SETTLING FOR LESS

How often have any of us been tempted to take the short cut knowing implicitly that the longer route held much more promise? We elect frequently to settle for momentary gain at the expense of long term growth. We can then settle into patterns that inhibit our growth indefinitely. It’s not meant to be this way. Our happiness demands that we break free and be the person that God designed us to be. It is difficult however in our modern world where the lure of comfort and pleasure often trumps [no pun intended] our spiritual welfare. We see this repeatedly in the quest for power, or prestige or wealth. We forget sometimes that we were meant to live in a community of love and that the ego needs to be submerged so that we can live not only for ourselves but very definitely for others.
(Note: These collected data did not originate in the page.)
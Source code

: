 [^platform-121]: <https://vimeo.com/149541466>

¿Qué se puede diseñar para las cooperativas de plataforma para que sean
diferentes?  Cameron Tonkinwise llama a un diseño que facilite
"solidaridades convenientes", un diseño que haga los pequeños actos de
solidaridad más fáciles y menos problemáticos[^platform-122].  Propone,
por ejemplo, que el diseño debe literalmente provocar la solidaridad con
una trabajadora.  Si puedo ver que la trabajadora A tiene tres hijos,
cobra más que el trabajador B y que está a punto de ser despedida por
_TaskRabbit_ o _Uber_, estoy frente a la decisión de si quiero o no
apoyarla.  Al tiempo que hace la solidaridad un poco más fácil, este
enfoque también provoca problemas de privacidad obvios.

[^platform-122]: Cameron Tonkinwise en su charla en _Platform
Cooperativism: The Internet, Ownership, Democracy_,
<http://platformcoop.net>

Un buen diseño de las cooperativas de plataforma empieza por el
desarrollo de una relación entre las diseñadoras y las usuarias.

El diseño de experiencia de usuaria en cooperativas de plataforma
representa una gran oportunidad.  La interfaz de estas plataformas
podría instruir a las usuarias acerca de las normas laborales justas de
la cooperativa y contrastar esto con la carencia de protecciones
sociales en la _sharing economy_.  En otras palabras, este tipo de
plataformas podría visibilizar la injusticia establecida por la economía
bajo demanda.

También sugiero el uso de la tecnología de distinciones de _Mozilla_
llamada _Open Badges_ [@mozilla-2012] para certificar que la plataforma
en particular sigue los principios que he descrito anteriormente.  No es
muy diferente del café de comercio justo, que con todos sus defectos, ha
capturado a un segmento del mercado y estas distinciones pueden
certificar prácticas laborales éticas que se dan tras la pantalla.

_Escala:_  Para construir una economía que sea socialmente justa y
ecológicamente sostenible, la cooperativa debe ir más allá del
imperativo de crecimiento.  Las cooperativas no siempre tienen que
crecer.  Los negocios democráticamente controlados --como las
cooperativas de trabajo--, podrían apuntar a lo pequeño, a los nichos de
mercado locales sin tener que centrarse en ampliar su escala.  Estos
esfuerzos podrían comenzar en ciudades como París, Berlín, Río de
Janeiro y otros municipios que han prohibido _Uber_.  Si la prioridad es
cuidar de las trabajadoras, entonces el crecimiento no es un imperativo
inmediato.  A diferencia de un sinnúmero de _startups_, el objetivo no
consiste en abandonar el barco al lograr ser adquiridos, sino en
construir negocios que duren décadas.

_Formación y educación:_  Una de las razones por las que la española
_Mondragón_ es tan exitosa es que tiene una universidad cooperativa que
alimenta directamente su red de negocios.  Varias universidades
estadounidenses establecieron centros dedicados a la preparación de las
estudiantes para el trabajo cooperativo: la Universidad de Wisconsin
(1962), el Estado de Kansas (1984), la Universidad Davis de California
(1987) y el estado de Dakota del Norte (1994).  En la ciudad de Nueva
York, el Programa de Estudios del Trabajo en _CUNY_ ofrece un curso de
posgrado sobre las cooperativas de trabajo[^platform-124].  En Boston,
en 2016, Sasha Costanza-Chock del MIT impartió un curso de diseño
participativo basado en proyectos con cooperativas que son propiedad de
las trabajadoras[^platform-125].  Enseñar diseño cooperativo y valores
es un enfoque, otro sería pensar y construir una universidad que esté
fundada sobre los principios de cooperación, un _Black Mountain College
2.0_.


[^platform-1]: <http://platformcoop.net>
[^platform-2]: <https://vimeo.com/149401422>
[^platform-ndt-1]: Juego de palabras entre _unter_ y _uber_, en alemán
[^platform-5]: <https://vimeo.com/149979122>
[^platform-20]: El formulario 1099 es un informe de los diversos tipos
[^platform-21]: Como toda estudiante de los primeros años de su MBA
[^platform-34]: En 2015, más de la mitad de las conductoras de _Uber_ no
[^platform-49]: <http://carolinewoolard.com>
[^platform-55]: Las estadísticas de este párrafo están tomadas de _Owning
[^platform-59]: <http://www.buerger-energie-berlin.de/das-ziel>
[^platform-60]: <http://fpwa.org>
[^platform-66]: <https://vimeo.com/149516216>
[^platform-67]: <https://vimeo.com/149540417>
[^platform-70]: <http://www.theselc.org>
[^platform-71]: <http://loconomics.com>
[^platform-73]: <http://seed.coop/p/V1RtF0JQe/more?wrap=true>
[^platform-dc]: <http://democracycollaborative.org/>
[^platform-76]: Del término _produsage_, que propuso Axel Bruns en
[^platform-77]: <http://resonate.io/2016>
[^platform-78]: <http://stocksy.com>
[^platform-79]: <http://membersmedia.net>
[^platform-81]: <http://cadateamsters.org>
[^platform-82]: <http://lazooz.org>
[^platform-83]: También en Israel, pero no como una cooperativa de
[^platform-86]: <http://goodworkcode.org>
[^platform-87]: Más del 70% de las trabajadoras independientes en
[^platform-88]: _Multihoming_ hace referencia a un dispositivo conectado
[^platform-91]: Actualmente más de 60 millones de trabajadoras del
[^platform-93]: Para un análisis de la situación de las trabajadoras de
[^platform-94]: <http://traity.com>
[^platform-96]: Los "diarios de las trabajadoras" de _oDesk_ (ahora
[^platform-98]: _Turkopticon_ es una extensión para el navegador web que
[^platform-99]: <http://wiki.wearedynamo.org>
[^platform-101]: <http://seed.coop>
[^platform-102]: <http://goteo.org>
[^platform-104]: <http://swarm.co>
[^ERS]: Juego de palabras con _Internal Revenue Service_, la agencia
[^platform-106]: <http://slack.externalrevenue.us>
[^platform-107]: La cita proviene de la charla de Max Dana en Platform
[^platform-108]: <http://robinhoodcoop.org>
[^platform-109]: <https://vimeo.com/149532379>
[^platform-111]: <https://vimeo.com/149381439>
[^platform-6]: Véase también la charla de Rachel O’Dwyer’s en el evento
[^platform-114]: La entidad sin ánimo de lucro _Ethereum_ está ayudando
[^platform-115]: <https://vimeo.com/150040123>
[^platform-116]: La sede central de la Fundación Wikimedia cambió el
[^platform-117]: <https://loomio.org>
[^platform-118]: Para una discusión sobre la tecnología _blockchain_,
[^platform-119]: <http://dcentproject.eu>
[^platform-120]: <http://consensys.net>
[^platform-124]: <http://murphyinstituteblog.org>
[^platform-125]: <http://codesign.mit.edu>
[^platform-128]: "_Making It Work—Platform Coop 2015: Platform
imagesjrk0w3a6Enter the theological virtue of “Hope” [Christian Hope]. This virtue is very much intertwined with the concept of the “Kingdom”. As Christians, we have accepted, at least intellectually, the premise that Jesus is the “way” and the “light”. If we have not been fully evangelized to take this to “heart” then we run the danger of settling for less than the Kingdom by reposing in a “world” whose values may bear little resemblance to the Christian values we should embrace as members of the Kingdom. Jesus made this quite clear in answering the enquiry of Nicodemus who had heard Jesus state that “ In all truth I tell you no one can see the kingdom of God without being born from above” [John 3: 3]. Nicodemus asked the logical question “how can anyone, who is already old, be born? Is it possible to go back into the womb again and be born” [John 3: 4]. Jesus answered, “In all truth I tell you, no one can enter the Kingdom of God without being born through water and the Spirit: what is born of human nature is human; what is born of the Spirit is spirit” [John 3: 5-6]. St Thomas Aquinas noted that “hope is born from the desire for something good that is difficult but possible to attain”. We rest on Hope when we petition God for help in navigating our way on our earthly pilgrimage. This requires an evangelization of the heart resulting in a personal relationship with God who, as our Creator and our friend, blesses us, steadies us and encourages us that we might have happiness. As Pope Benedict XVI wrote in his 2007 encyclical, “Saved in Hope”, “the one who has hope lives differently; the one who hopes has been granted the gift of a new life”. This new life is life in the Kingdom.

As we prepare this Christmas to receive Jesus again, may we resolve to embrace Hope that we may live earnestly in the Kingdom undeterred by the “worldliness” surrounding us.